Re: [PATCH] mm/slub: add missing TID updates on slab deactivation
From: Hyeonggon Yoo
Date: Mon Jun 13 2022 - 13:35:19 EST
On Wed, Jun 08, 2022 at 08:22:05PM +0200, Jann Horn wrote:
> The fastpath in slab_alloc_node() assumes that c->slab is stable as long as
> the TID stays the same. However, two places in __slab_alloc() currently
> don't update the TID when deactivating the CPU slab.
>
> If multiple operations race the right way, this could lead to an object
> getting lost; or, in an even more unlikely situation, it could even lead to
> an object being freed onto the wrong slab's freelist, messing up the
> `inuse` counter and eventually causing a page to be freed to the page
> allocator while it still contains slab objects.
>
> (I haven't actually tested these cases though, this is just based on
> looking at the code. Writing testcases for this stuff seems like it'd be
> a pain...)
>
> The race leading to state inconsistency is (all operations on the same CPU
> and kmem_cache):
>
> - task A: begin do_slab_free():
> - read TID
> - read pcpu freelist (==NULL)
> - check `slab == c->slab` (true)
> - [PREEMPT A->B]
> - task B: begin slab_alloc_node():
> - fastpath fails (`c->freelist` is NULL)
> - enter __slab_alloc()
> - slub_get_cpu_ptr() (disables preemption)
> - enter ___slab_alloc()
> - take local_lock_irqsave()
> - read c->freelist as NULL
> - get_freelist() returns NULL
> - write `c->slab = NULL`
> - drop local_unlock_irqrestore()
> - goto new_slab
> - slub_percpu_partial() is NULL
> - get_partial() returns NULL
> - slub_put_cpu_ptr() (enables preemption)
> - [PREEMPT B->A]
> - task A: finish do_slab_free():
> - this_cpu_cmpxchg_double() succeeds()
> - [CORRUPT STATE: c->slab==NULL, c->freelist!=NULL]

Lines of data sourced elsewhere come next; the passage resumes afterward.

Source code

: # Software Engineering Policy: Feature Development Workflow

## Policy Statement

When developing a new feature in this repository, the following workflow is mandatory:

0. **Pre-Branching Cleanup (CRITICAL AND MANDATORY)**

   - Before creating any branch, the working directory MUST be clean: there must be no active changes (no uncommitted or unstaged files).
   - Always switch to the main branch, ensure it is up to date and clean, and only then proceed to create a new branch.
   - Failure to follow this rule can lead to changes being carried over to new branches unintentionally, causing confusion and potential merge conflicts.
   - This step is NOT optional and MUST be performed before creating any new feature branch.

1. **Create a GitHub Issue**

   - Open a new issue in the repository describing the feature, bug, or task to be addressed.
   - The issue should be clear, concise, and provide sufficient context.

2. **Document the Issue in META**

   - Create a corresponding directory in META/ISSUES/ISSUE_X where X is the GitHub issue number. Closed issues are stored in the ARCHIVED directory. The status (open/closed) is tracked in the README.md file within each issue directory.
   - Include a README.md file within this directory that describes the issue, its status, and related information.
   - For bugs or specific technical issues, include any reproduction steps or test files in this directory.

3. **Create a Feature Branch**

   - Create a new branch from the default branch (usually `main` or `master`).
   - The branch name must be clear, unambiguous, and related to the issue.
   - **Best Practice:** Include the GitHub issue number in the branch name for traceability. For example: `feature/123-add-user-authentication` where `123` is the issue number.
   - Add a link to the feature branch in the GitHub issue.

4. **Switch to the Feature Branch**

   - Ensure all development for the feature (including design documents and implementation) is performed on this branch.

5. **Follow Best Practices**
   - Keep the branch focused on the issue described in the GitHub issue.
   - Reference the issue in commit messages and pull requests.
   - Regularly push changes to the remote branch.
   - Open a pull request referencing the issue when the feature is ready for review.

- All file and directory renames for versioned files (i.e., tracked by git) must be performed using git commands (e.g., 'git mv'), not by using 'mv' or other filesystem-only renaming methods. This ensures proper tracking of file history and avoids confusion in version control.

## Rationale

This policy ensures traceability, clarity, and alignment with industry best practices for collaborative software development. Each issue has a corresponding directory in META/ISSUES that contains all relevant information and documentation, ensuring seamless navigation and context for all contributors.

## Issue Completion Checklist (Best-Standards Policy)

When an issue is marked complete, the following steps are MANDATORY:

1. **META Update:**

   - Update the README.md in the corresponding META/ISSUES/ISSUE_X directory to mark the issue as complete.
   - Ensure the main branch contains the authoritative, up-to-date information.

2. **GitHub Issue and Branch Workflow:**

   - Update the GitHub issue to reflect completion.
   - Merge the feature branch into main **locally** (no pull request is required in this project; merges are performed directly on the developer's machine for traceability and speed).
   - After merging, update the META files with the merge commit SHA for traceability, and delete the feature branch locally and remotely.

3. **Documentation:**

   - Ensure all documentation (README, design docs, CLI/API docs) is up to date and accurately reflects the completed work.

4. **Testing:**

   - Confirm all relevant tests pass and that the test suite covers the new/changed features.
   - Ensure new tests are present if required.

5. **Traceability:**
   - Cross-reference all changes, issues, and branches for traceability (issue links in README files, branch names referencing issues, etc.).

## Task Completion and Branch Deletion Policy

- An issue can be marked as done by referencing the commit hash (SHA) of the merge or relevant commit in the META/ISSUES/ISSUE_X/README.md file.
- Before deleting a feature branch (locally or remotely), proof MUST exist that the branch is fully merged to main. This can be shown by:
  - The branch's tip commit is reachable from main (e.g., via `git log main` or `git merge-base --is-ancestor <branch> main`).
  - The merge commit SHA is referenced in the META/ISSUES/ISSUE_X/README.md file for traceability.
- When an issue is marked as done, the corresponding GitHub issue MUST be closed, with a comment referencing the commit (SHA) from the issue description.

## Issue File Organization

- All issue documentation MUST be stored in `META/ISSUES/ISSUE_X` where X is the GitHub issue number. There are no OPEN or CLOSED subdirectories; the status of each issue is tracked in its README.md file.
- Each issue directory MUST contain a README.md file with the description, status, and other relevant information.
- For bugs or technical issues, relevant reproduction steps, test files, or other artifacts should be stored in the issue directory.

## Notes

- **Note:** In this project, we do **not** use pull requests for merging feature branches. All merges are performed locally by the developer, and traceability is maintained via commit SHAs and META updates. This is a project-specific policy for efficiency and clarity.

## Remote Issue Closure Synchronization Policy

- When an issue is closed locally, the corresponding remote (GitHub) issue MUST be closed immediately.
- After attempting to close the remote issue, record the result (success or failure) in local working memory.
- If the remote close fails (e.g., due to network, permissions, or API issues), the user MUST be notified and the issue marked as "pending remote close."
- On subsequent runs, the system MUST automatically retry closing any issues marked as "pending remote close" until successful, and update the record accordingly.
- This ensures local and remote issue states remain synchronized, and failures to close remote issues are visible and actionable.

I can see this happening (!c->slab && c->freelist becoming true)
when I synthetically add scheduling points in the code:
diff --git a/mm/slub.c b/mm/slub.c
index b97fa5e21046..b8012fdf2607 100644
--- a/mm/slub.c
+++ b/mm/slub.c
@@ -3001,6 +3001,10 @@ static void *___slab_alloc(struct kmem_cache *s, gfp_t gfpflags, int node,
goto check_new_slab;
slub_put_cpu_ptr(s->cpu_slab);
+
+ if (!in_atomic())
+ schedule();
+
slab = new_slab(s, gfpflags, node);
c = slub_get_cpu_ptr(s->cpu_slab);
@@ -3456,9 +3460,13 @@ static __always_inline void do_slab_free(struct kmem_cache *s,
if (likely(slab == c->slab)) {
#ifndef CONFIG_PREEMPT_RT
void **freelist = READ_ONCE(c->freelist);
+ unsigned long flags;
set_freepointer(s, tail_obj, freelist);
+ if (!in_atomic())
+ schedule();
+
if (unlikely(!this_cpu_cmpxchg_double(
s->cpu_slab->freelist, s->cpu_slab->tid,
freelist, tid,
@@ -3467,6 +3475,10 @@ static __always_inline void do_slab_free(struct kmem_cache *s,
note_cmpxchg_failure("slab_free", s, tid);
goto redo;
}
+
+ local_irq_save(flags);
+ WARN_ON(!READ_ONCE(c->slab) && READ_ONCE(c->freelist));
+ local_irq_restore(flags);
#else /* CONFIG_PREEMPT_RT */
/*
* We cannot use the lockless fastpath on PREEMPT_RT because if
> From there, the object on c->freelist will get lost if task B is allowed to
> continue from here: It will proceed to the retry_load_slab label,
> set c->slab, then jump to load_freelist, which clobbers c->freelist.
>
> But if we instead continue as follows, we get worse corruption:
>
> - task A: run __slab_free() on object from other struct slab:
> - CPU_PARTIAL_FREE case (slab was on no list, is now on pcpu partial)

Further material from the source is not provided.